▶ Directions for this task
Can you copy out the data exactly? Leave the images out.

▶ Data to use
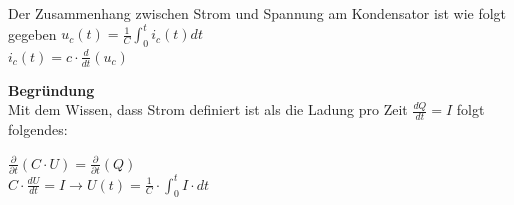 												\beginip
												Der Zusammenhang zwischen Strom und Spannung am Kondensator ist wie folgt gegeben
												\formulaBegin
												$\displaystyle u_c(t) = \frac{1}{C} \int_0^t i_c(t) dt$ \\

												$\displaystyle i_c(t) = c \cdot \frac{d}{d t} (u_c)$ \\
												\formulaEnd
												\iend


												\textbf{Begründung} \\
													Mit dem Wissen, dass Strom definiert ist als die Ladung pro Zeit $ \displaystyle \frac{dQ}{dt} = I$ folgt folgendes: \\
													\begin{center}
													$\displaystyle \frac{\partial}{\partial t} (C \cdot U) = \frac{\partial}{\partial t} (Q) $ \\
													$ \displaystyle C  \cdot \frac{dU}{dt} = I \rightarrow U(t) = \frac{1}{C} \cdot \int_0^t I \cdot dt$
												\end{center}
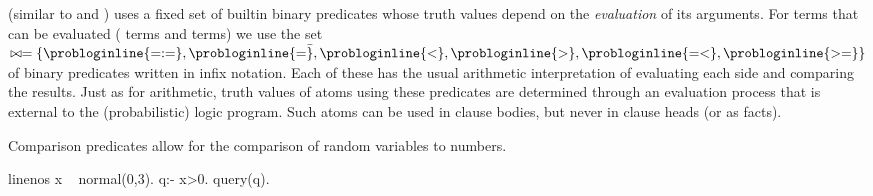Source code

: \begin{definition} \label{def:comparison}
	\dcproblogsty (similar to \prologsty and \problogsty) uses a fixed set of builtin binary predicates whose truth values depend on the \emph{evaluation} of its arguments. For terms that can be evaluated ( terms and  terms) we use the set
	$\bowtie=\{ \text{\probloginline{=:=}}, \text{\probloginline{=\=}}, \text{\probloginline{<}}, \text{\probloginline{>}},  \text{\probloginline{=<}}, \text{\probloginline{>=}} \}$
	of binary predicates written in infix notation.
	Each of these has the usual \prologsty arithmetic interpretation of evaluating each side and comparing the results.
	Just as for \prologsty arithmetic, truth values of atoms using these predicates are determined through an evaluation process that is external to the (probabilistic) logic program. Such atoms can be used in clause bodies, but never in clause heads (or as facts).
\end{definition}


\begin{example} Comparison predicates allow for the comparison of random variables to numbers. 
	\begin{problog*}{linenos}
x ~ normal(0,3).
q:- x>0.
query(q).
	\end{problog*}
\end{example}




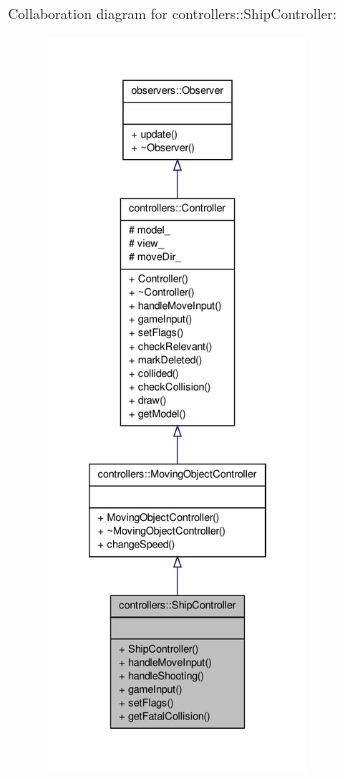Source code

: \-Collaboration diagram for controllers\-:\-:\-Ship\-Controller\-:
\nopagebreak
\begin{figure}[H]
\begin{center}
\leavevmode
\includegraphics[height=550pt]{d7/dc1/classcontrollers_1_1ShipController__coll__graph}
\end{center}
\end{figure}
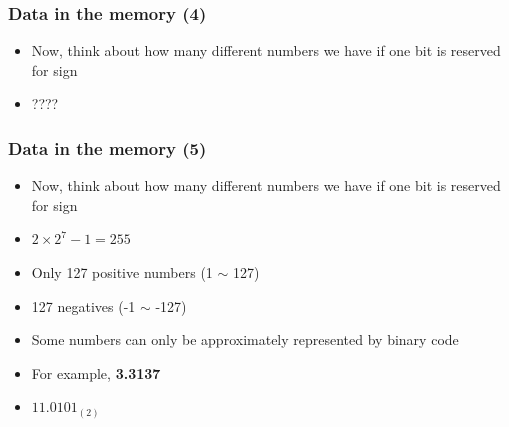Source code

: \begin{frame}
	\frametitle{Data in the memory (4)}
	\begin{itemize}
		\item {Now, think about how many different numbers we have if one bit is reserved for sign}
		\item {????}
	\end{itemize}
\end{frame}

\begin{frame}
	\frametitle{Data in the memory (5)}
	\begin{itemize}
		\item {Now, think about how many different numbers we have if one bit is reserved for sign}
		\item {$2{\times}2^7-1=255$}
		\item {Only 127 positive numbers (1 $\sim$ 127)}
		\item {127 negatives (-1 $\sim$ -127)}
	\end{itemize}
	\begin{itemize}
		\item {Some numbers can only be approximately represented by binary code}
		\item {For example, \textbf{3.3137}}
		\item {$11.0101_{(2)}$}
	\end{itemize}
\end{frame}

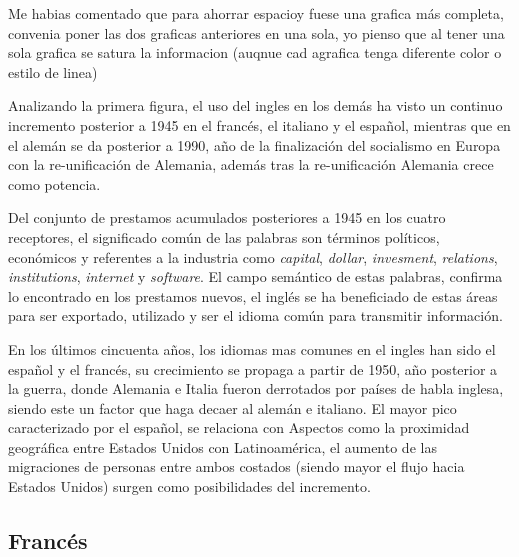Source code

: \begin{tcolorbox}
	[colback=red!5!white,colframe=red!75!black]
	Me habias comentado que para ahorrar espacioy fuese una grafica más completa, convenia poner las dos graficas anteriores en una sola, yo pienso que al tener una sola grafica se satura la informacion (auqnue cad agrafica tenga diferente color o estilo de linea)
\end{tcolorbox}


Analizando la primera figura, el uso del ingles en los demás ha visto un continuo incremento posterior a 1945 en el francés, el italiano y el español, mientras que en el alemán se da posterior a 1990, año de la finalización del socialismo en Europa con la re-unificación de Alemania, además tras la re-unificación Alemania crece como potencia. 

Del conjunto de prestamos acumulados posteriores a 1945 en los cuatro receptores, el significado común de las palabras son términos políticos, económicos y referentes a la industria como  \textit{capital}, \textit{dollar}, \textit{invesment}, \textit{relations}, \textit{institutions}, \textit{internet} y \textit{software}. El campo semántico de estas palabras, confirma lo encontrado en los prestamos nuevos,  el inglés se ha beneficiado de estas áreas para ser exportado, utilizado y ser el idioma común para transmitir información. 


En los últimos cincuenta años, los idiomas mas comunes en el ingles han sido el español y el francés,  su crecimiento se propaga a partir de  1950, año posterior a la guerra, donde Alemania e Italia fueron derrotados por países de habla inglesa, siendo este un factor que haga decaer al alemán e italiano. El mayor pico  caracterizado por el español,  se relaciona con Aspectos como la proximidad geográfica entre Estados Unidos con Latinoamérica,  el aumento de las migraciones de personas entre ambos costados (siendo mayor el flujo hacia Estados Unidos) surgen como posibilidades del incremento.


\newpage
\subsection{Francés}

▶ Exercise answer
 												\beginip
												Der Zusammenhang zwischen Strom und Spannung am Kondensator ist wie folgt gegeben
												\formulaBegin
												$\displaystyle u_c(t) = \frac{1}{C} \int_0^t i_c(t) dt$ \\

												$\displaystyle i_c(t) = c \cdot \frac{d}{d t} (u_c)$ \\
												\formulaEnd
												\iend


												\textbf{Begründung} \\
													Mit dem Wissen, dass Strom definiert ist als die Ladung pro Zeit $ \displaystyle \frac{dQ}{dt} = I$ folgt folgendes: \\
													\begin{center}
													$\displaystyle \frac{\partial}{\partial t} (C \cdot U) = \frac{\partial}{\partial t} (Q) $ \\
													$ \displaystyle C  \cdot \frac{dU}{dt} = I \rightarrow U(t) = \frac{1}{C} \cdot \int_0^t I \cdot dt$
												\end{center}
Source code

: \begin{definition} \label{def:comparison}
	\dcproblogsty (similar to \prologsty and \problogsty) uses a fixed set of builtin binary predicates whose truth values depend on the \emph{evaluation} of its arguments. For terms that can be evaluated ( terms and  terms) we use the set
	$\bowtie=\{ \text{\probloginline{=:=}}, \text{\probloginline{=\=}}, \text{\probloginline{<}}, \text{\probloginline{>}},  \text{\probloginline{=<}}, \text{\probloginline{>=}} \}$
	of binary predicates written in infix notation.
	Each of these has the usual \prologsty arithmetic interpretation of evaluating each side and comparing the results.
	Just as for \prologsty arithmetic, truth values of atoms using these predicates are determined through an evaluation process that is external to the (probabilistic) logic program. Such atoms can be used in clause bodies, but never in clause heads (or as facts).
\end{definition}


\begin{example} Comparison predicates allow for the comparison of random variables to numbers. 
	\begin{problog*}{linenos}
x ~ normal(0,3).
q:- x>0.
query(q).
	\end{problog*}
\end{example}




Source code

: \-Collaboration diagram for controllers\-:\-:\-Ship\-Controller\-:
\nopagebreak
\begin{figure}[H]
\begin{center}
\leavevmode
\includegraphics[height=550pt]{d7/dc1/classcontrollers_1_1ShipController__coll__graph}
\end{center}
\end{figure}
Source code

: \begin{frame}
	\frametitle{Data in the memory (4)}
	\begin{itemize}
		\item {Now, think about how many different numbers we have if one bit is reserved for sign}
		\item {????}
	\end{itemize}
\end{frame}

\begin{frame}
	\frametitle{Data in the memory (5)}
	\begin{itemize}
		\item {Now, think about how many different numbers we have if one bit is reserved for sign}
		\item {$2{\times}2^7-1=255$}
		\item {Only 127 positive numbers (1 $\sim$ 127)}
		\item {127 negatives (-1 $\sim$ -127)}
	\end{itemize}
	\begin{itemize}
		\item {Some numbers can only be approximately represented by binary code}
		\item {For example, \textbf{3.3137}}
		\item {$11.0101_{(2)}$}
	\end{itemize}
\end{frame}

Source code

: \begin{tcolorbox}
	[colback=red!5!white,colframe=red!75!black]
	Me habias comentado que para ahorrar espacioy fuese una grafica más completa, convenia poner las dos graficas anteriores en una sola, yo pienso que al tener una sola grafica se satura la informacion (auqnue cad agrafica tenga diferente color o estilo de linea)
\end{tcolorbox}


Analizando la primera figura, el uso del ingles en los demás ha visto un continuo incremento posterior a 1945 en el francés, el italiano y el español, mientras que en el alemán se da posterior a 1990, año de la finalización del socialismo en Europa con la re-unificación de Alemania, además tras la re-unificación Alemania crece como potencia. 

Del conjunto de prestamos acumulados posteriores a 1945 en los cuatro receptores, el significado común de las palabras son términos políticos, económicos y referentes a la industria como  \textit{capital}, \textit{dollar}, \textit{invesment}, \textit{relations}, \textit{institutions}, \textit{internet} y \textit{software}. El campo semántico de estas palabras, confirma lo encontrado en los prestamos nuevos,  el inglés se ha beneficiado de estas áreas para ser exportado, utilizado y ser el idioma común para transmitir información. 


En los últimos cincuenta años, los idiomas mas comunes en el ingles han sido el español y el francés,  su crecimiento se propaga a partir de  1950, año posterior a la guerra, donde Alemania e Italia fueron derrotados por países de habla inglesa, siendo este un factor que haga decaer al alemán e italiano. El mayor pico  caracterizado por el español,  se relaciona con Aspectos como la proximidad geográfica entre Estados Unidos con Latinoamérica,  el aumento de las migraciones de personas entre ambos costados (siendo mayor el flujo hacia Estados Unidos) surgen como posibilidades del incremento.


\newpage
\subsection{Francés}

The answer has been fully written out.